How to Make a Ball Bounce to Any Song

Learn how to upload any MP3, WAV, or MIDI track and map its notes to bouncing ball collisions in our music studio.

01

Selecting and Preparing Your Song

To create a "bouncing ball plays a song" video, you first need a clean audio track. The Creator Studio accepts standard MP3 and WAV files. For the most precise and satisfying results, we recommend using MIDI files. MIDI files contain raw note data (pitch, velocity, timing) rather than compiled audio waveforms, allowing our physics engine to map ball collisions to individual notes with millisecond-level precision.

02

Uploading to the Audio Workshop

Navigate to the Audio Workshop tab in the right sidebar. Click "Upload Audio" and select your song or MIDI file. If you upload a MIDI file, our visualizer will automatically read the MIDI tracks and display the musical score. For MP3/WAV uploads, you can use our built-in BPM detector to establish the tempo or manually input the song's BPM.

Key Tips
  • Choose songs with distinct, punchy melodies — simple piano runs or electronic synth tracks work best.
  • If using MP3/WAV, make sure your file has a beat for easier timing sync.
  • Keep your uploads under 5MB to optimize loading times.
03

Mapping Collision Events to Melody Notes

Once your song is loaded, switch the simulation mode to Rhythmic.

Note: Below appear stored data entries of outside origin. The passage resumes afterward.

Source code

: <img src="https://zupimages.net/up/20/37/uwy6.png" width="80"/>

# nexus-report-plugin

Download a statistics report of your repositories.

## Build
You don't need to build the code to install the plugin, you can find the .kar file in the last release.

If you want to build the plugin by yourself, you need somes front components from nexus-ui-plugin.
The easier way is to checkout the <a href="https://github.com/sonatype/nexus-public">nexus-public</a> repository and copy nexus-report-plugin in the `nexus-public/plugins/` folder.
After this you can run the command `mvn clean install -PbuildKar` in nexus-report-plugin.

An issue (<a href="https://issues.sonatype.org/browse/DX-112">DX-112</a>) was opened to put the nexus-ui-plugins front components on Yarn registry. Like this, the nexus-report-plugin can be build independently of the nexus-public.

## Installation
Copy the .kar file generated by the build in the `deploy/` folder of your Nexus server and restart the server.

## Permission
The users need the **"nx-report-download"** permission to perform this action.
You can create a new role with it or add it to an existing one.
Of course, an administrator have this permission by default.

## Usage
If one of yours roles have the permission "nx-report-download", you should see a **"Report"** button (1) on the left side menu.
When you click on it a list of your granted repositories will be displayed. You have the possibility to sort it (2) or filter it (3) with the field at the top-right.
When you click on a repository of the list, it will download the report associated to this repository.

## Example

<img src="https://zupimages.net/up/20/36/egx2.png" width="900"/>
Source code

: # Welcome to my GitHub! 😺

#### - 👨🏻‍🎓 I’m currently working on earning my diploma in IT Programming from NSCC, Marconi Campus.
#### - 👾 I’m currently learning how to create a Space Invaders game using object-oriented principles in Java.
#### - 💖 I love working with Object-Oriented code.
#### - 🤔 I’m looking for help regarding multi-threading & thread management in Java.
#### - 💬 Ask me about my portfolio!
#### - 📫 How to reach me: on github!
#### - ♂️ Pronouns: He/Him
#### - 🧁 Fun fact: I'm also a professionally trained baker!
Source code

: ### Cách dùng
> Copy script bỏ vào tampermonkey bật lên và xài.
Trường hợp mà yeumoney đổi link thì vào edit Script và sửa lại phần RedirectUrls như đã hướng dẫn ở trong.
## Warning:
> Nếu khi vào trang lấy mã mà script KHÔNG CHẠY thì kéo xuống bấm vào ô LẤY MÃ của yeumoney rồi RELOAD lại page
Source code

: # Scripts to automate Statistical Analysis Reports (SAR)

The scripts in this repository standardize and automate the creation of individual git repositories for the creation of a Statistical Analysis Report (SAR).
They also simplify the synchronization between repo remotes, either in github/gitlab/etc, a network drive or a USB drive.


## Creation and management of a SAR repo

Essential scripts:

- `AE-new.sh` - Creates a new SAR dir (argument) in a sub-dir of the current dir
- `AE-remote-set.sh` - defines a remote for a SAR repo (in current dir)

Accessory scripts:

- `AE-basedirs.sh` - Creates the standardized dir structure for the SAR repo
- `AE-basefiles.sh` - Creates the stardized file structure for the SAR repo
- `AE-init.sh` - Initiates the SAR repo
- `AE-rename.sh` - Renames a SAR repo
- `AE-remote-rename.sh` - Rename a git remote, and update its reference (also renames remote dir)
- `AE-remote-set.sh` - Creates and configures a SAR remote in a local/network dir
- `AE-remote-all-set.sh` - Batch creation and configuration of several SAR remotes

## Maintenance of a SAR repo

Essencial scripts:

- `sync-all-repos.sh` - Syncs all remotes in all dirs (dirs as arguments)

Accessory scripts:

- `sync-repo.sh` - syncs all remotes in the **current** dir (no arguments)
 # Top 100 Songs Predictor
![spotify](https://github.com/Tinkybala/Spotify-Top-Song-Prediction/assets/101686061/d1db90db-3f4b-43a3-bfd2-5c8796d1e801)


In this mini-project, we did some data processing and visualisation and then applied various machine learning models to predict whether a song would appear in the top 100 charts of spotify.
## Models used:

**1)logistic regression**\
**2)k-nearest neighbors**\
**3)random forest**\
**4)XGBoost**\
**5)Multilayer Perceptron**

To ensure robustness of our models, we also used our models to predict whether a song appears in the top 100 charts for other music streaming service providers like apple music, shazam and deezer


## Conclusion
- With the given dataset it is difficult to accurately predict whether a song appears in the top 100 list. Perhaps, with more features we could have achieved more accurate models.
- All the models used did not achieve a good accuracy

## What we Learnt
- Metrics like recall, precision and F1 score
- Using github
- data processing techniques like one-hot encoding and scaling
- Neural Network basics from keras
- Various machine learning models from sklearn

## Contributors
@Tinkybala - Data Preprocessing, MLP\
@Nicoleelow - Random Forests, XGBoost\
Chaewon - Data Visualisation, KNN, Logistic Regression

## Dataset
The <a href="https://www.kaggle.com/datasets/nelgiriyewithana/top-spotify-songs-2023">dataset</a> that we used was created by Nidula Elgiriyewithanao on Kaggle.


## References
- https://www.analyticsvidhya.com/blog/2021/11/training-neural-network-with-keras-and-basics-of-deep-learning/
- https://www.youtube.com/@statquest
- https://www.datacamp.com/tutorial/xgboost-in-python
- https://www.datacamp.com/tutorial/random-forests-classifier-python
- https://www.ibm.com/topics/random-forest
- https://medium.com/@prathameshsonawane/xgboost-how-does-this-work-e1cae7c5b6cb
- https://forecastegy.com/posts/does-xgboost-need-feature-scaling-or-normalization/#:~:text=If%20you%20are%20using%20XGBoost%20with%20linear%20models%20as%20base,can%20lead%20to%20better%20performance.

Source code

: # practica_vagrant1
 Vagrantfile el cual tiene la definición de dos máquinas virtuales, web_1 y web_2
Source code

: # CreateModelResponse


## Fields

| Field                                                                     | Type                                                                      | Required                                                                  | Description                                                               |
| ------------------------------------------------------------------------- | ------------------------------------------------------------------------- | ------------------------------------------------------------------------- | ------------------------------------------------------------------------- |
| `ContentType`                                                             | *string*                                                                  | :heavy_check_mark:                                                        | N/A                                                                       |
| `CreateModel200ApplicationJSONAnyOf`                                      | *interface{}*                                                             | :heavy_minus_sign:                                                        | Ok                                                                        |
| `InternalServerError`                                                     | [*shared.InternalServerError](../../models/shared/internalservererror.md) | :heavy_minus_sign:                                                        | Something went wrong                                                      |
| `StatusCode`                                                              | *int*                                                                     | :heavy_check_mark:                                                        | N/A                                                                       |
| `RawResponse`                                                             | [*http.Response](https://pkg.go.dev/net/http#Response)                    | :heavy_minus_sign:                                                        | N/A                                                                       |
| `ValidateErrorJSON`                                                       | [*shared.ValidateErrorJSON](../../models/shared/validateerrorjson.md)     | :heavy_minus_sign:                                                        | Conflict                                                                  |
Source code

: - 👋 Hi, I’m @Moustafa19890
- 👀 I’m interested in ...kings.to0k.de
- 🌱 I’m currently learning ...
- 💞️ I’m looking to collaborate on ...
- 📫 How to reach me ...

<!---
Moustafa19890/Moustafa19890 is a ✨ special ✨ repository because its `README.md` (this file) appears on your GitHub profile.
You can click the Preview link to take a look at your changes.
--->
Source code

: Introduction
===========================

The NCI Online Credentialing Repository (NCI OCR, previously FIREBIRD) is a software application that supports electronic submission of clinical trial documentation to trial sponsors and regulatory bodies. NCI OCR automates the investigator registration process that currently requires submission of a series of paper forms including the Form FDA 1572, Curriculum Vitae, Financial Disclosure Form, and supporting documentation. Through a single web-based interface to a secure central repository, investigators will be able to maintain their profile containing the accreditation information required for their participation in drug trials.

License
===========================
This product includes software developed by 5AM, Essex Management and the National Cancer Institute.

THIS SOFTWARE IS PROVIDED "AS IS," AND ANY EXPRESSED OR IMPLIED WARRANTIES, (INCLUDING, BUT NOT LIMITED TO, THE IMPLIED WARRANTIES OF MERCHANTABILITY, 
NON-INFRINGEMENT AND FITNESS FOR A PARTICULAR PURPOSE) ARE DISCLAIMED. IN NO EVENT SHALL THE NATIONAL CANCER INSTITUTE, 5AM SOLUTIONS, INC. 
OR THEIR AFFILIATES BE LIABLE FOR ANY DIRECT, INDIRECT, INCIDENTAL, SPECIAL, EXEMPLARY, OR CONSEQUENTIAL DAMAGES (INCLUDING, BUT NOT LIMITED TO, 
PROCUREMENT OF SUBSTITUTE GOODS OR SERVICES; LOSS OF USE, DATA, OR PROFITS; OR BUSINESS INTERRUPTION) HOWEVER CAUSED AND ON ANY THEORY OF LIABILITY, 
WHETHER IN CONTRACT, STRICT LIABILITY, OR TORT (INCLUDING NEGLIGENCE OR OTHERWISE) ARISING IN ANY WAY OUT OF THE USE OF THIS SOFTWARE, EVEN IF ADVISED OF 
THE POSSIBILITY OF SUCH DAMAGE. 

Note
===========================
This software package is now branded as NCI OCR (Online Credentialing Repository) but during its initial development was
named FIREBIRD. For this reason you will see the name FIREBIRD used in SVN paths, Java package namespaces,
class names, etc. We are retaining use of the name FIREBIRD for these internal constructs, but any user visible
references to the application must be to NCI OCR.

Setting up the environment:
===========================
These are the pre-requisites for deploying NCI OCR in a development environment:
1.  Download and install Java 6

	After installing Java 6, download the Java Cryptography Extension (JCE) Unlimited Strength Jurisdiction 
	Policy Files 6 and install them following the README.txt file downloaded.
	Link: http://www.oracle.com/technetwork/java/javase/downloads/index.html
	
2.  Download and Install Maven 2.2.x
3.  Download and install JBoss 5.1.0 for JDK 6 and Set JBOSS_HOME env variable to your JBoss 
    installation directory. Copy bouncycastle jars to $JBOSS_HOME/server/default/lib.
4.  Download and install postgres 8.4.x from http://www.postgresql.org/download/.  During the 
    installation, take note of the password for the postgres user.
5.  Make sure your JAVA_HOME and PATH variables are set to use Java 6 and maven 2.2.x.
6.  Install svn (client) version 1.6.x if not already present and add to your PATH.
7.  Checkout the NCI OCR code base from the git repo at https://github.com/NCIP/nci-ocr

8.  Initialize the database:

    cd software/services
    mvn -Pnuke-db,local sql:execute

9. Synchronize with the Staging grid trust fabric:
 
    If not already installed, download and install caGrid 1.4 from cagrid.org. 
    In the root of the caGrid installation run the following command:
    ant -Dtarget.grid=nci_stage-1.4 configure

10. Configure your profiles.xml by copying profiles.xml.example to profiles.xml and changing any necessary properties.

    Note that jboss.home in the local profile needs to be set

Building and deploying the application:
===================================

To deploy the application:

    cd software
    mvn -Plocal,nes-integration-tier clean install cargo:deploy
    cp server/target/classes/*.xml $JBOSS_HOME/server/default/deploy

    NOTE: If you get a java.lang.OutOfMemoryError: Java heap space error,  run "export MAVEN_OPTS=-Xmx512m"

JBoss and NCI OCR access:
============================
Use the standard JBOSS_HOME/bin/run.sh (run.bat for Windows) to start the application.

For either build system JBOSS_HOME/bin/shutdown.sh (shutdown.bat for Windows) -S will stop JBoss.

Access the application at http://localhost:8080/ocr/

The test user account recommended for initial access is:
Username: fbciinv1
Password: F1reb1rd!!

Under "Melody Mapping", select your uploaded track. Our physics engine will queue up the notes of the melody. Every time a ball collides with the boundary wall or another object, the engine will play the next note in the queue. This ensures that no matter how chaotic the physics are, the bounces play the song in perfect sequential order.

Technical Specifications
  • Supported formats: .mid, .midi, .mp3, .wav
  • Timing buffer: Dynamic queue-based sequential step playback
  • Polyphony: Up to 32 simultaneous collision voices
04

Syncing Spawners to the Beat

To make the balls release in sync with the rhythm, configure the Ball Spawner settings. Enable "BPM Sync" and set the spawner interval to match the note values (e.g. 1/4 notes, 1/8 notes). This makes balls drop from the spawner in perfect time with the background beat, driving high visual satisfaction and rhythmic pacing.